Extracted records:
--------------------------------
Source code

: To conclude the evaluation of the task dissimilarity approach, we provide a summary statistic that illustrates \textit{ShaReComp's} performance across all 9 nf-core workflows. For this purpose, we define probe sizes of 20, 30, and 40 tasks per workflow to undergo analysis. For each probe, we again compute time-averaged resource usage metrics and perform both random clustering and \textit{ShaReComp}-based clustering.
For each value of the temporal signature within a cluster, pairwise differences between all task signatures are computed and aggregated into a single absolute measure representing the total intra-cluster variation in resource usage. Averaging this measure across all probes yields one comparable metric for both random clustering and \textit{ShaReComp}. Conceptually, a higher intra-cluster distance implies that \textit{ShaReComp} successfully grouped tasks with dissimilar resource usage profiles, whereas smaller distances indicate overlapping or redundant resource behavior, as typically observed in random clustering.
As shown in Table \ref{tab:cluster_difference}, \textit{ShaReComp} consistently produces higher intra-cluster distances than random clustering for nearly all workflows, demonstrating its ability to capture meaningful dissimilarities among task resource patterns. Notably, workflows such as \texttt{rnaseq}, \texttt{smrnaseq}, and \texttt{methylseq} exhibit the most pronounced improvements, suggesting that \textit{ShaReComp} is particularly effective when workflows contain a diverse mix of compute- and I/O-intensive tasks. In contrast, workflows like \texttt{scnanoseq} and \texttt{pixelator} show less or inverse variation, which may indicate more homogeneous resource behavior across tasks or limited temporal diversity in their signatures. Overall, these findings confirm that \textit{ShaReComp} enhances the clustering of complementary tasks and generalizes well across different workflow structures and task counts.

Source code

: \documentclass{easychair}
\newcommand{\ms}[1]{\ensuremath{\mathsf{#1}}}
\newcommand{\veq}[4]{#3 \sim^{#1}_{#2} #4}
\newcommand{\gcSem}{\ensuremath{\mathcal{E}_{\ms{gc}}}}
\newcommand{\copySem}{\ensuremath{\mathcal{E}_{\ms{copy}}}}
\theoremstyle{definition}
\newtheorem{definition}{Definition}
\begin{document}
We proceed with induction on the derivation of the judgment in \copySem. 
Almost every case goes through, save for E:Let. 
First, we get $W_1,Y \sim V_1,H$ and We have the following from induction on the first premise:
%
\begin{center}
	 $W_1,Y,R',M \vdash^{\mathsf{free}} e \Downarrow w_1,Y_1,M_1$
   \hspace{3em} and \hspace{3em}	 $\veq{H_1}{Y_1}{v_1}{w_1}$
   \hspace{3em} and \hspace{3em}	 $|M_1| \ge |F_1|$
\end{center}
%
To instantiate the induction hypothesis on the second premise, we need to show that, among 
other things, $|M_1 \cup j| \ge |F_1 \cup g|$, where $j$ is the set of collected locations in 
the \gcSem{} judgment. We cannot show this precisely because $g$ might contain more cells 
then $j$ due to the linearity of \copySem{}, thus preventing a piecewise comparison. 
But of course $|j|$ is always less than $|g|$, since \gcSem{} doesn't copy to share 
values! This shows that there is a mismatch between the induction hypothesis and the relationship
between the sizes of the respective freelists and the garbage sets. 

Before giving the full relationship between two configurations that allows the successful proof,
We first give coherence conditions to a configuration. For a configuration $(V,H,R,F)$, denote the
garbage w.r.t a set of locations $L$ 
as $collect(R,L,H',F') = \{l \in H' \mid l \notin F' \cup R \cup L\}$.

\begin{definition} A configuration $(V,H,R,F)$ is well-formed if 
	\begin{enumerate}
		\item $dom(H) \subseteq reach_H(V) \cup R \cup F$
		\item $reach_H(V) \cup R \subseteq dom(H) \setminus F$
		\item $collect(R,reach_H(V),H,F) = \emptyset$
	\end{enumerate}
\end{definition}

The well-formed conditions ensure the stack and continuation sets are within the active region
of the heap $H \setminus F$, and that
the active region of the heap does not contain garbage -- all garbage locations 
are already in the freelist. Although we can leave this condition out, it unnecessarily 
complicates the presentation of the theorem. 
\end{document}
--------------------------------
• _PROBLEM_
Out of the data above, set down the lines from the one with "But of course" to the one with "Before giving the", both included, exactly as written and with no additions.

• _SOLUTION BELOW_
But of course $|j|$ is always less than $|g|$, since \gcSem{} doesn't copy to share 
values! This shows that there is a mismatch between the induction hypothesis and the relationship
between the sizes of the respective freelists and the garbage sets. 

Before giving the full relationship between two configurations that allows the successful proof,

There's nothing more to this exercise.